- [What to produce]: The first line of the entries and each line after it, through the one that contains "- is immediately", are to be duplicated exactly; no picture belongs in the copy.

______

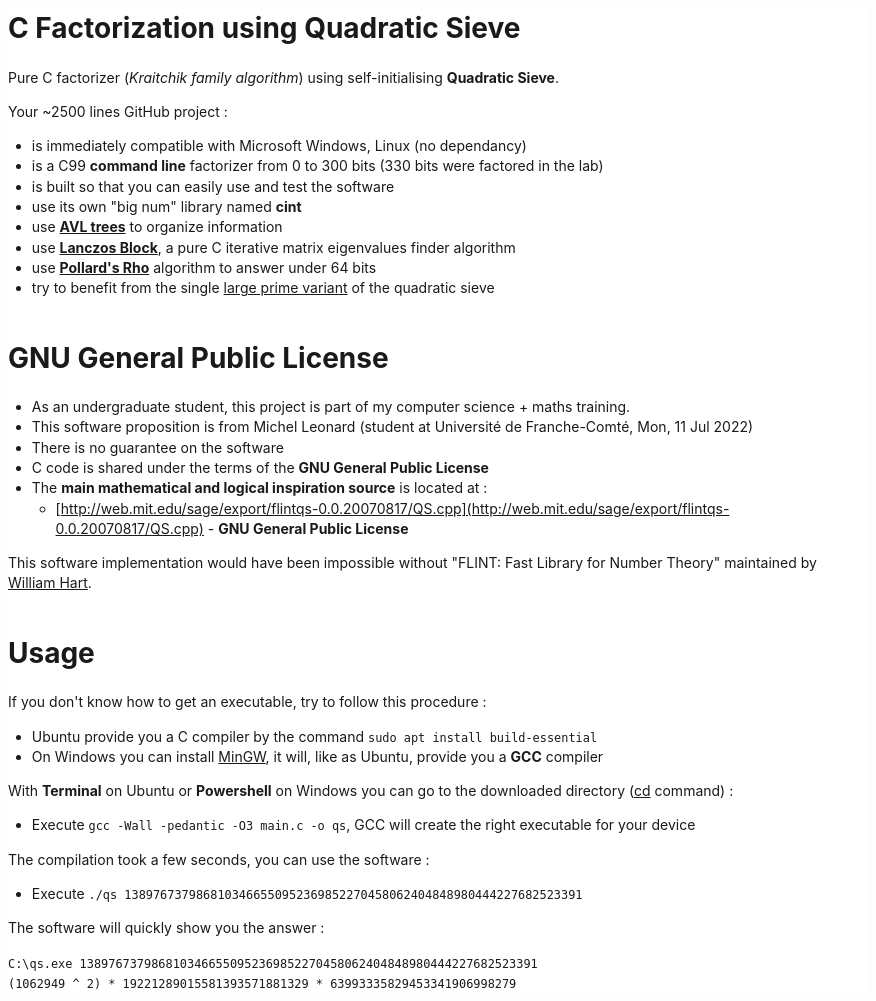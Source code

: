 # C Factorization using Quadratic Sieve

Pure C factorizer (*Kraitchik family algorithm*) using self-initialising  **Quadratic Sieve**.

Your ~2500 lines GitHub project :

- is immediately compatible with Microsoft Windows, Linux (no dependancy)
- is a C99 **command line** factorizer from 0 to 300 bits (330 bits were factored in the lab)
- is built so that you can easily use and test the software
- use its own "big num" library named **cint**
- use **[AVL trees](https://en.wikipedia.org/wiki/AVL_tree)** to organize information
- use **[Lanczos Block](https://en.wikipedia.org/wiki/Lanczos_algorithm)**, a pure C iterative matrix eigenvalues finder algorithm
- use **[Pollard's Rho](https://en.wikipedia.org/wiki/Pollard%27s_rho_algorithm)** algorithm to answer under 64 bits
- try to benefit from the single [large prime variant](https://www.google.com/search?q=%22Factoring+with+two+large+primes%22+AK+Lenstra) of the quadratic sieve

# GNU General Public License

- As an undergraduate student, this project is part of my computer science + maths training.
- This software proposition is from Michel Leonard (student at Université de Franche-Comté, Mon, 11 Jul 2022)
- There is no guarantee on the software
- C code is shared under the terms of the **GNU General Public License**
- The **main mathematical and logical inspiration source** is located at :
  - [http://web.mit.edu/sage/export/flintqs-0.0.20070817/QS.cpp](http://web.mit.edu/sage/export/flintqs-0.0.20070817/QS.cpp) - **GNU General Public License**

This software implementation would have been impossible without "FLINT: Fast Library for Number Theory" maintained by [William Hart](https://github.com/wbhart).

# Usage
If you don't know how to get an executable, try to follow this procedure :

- Ubuntu provide you a C compiler by the command `sudo apt install build-essential`
- On Windows you can install [MinGW](https://winlibs.com/), it will, like as Ubuntu, provide you a **GCC** compiler

With **Terminal** on Ubuntu or **Powershell** on Windows you can go to the downloaded directory ([cd](https://en.wikipedia.org/wiki/Cd_(command)) command) :

- Execute `gcc -Wall -pedantic -O3 main.c -o qs`, GCC will create the right executable for your device

The compilation took a few seconds, you can use the software :

- Execute `./qs 1389767379868103466550952369852270458062404848980444227682523391`

The software will quickly show you the answer :

```
C:\qs.exe 1389767379868103466550952369852270458062404848980444227682523391
(1062949 ^ 2) * 19221289015581393571881329 * 63993335829453341906998279
```
					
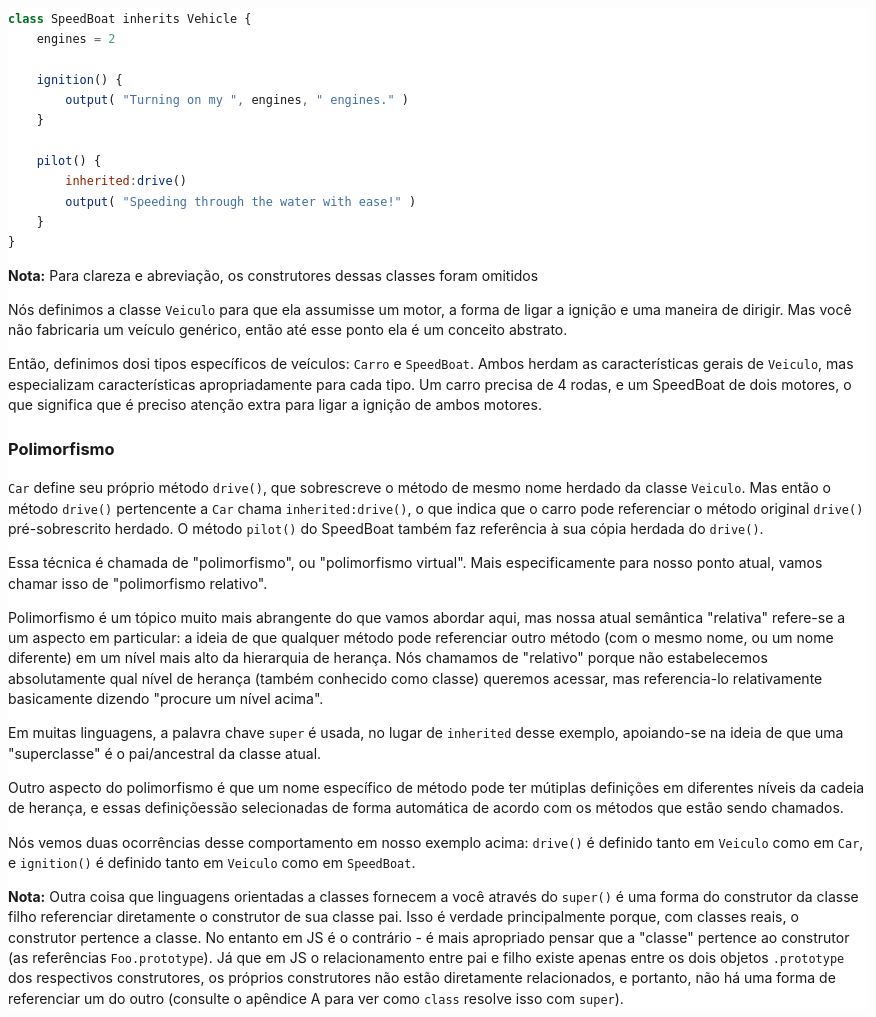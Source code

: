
 ```js
class SpeedBoat inherits Vehicle {
	engines = 2

	ignition() {
		output( "Turning on my ", engines, " engines." )
	}

	pilot() {
		inherited:drive()
		output( "Speeding through the water with ease!" )
	}
}
```

**Nota:** Para clareza e abreviação, os construtores dessas classes foram omitidos

Nós definimos a classe `Veiculo` para que ela assumisse um motor, a forma de ligar a ignição e uma maneira de dirigir. Mas você não fabricaria um veículo genérico, então até esse ponto ela é um conceito abstrato.

Então, definimos dosi tipos específicos de veículos: `Carro` e `SpeedBoat`. Ambos herdam as características gerais de `Veiculo`, mas especializam características apropriadamente para cada tipo. Um carro precisa de 4 rodas, e um SpeedBoat de dois motores, o que significa que é preciso atenção extra para ligar a ignição de ambos motores.

### Polimorfismo

`Car` define seu próprio método `drive()`, que sobrescreve o método de mesmo nome herdado da classe `Veiculo`. Mas então o método `drive()` pertencente a `Car` chama `inherited:drive()`, o que indica que o carro pode referenciar o método original `drive()` pré-sobrescrito herdado. O método `pilot()` do SpeedBoat também faz referência à sua cópia herdada do `drive()`.

Essa técnica é chamada de "polimorfismo", ou "polimorfismo virtual". Mais especificamente para nosso ponto atual, vamos chamar isso de "polimorfismo relativo".

Polimorfismo é um tópico muito mais abrangente do que vamos abordar aqui, mas nossa atual semântica "relativa" refere-se a um aspecto em particular: a ideia de que qualquer método pode referenciar outro método (com o mesmo nome, ou um nome diferente) em um nível mais alto da hierarquia de herança. Nós chamamos de "relativo" porque não estabelecemos absolutamente qual nível de herança (também conhecido como classe) queremos acessar, mas referencia-lo relativamente basicamente dizendo "procure um nível acima".

Em muitas linguagens, a palavra chave `super` é usada, no lugar de `inherited` desse exemplo, apoiando-se na ideia de que uma "superclasse" é o pai/ancestral da classe atual.

Outro aspecto do polimorfismo é que um nome específico de método pode ter mútiplas definições em diferentes níveis da cadeia de herança, e essas definiçõessão selecionadas de forma automática de acordo com os métodos que estão sendo chamados.

Nós vemos duas ocorrências desse comportamento em nosso exemplo acima: `drive()` é definido tanto em `Veiculo` como em `Car`, e `ignition()` é definido tanto em `Veiculo` como em `SpeedBoat`.

**Nota:** Outra coisa que linguagens orientadas a classes fornecem a você através do `super()` é uma forma do construtor da classe filho referenciar diretamente o construtor de sua classe pai. Isso é verdade principalmente porque, com classes reais, o construtor pertence a classe. No entanto em JS é o contrário - é mais apropriado pensar que a "classe" pertence ao construtor (as referências `Foo.prototype`). Já que em JS o relacionamento entre pai e filho existe apenas entre os dois objetos `.prototype` dos respectivos construtores, os próprios construtores não estão diretamente relacionados, e portanto, não há uma forma de referenciar um do outro (consulte o apêndice A para ver como `class` resolve isso com `super`).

______

- [Solution for this problem]:
Source code

: # C Factorization using Quadratic Sieve

Pure C factorizer (*Kraitchik family algorithm*) using self-initialising  **Quadratic Sieve**.

Your ~2500 lines GitHub project :

- is immediately compatible with Microsoft Windows, Linux (no dependancy)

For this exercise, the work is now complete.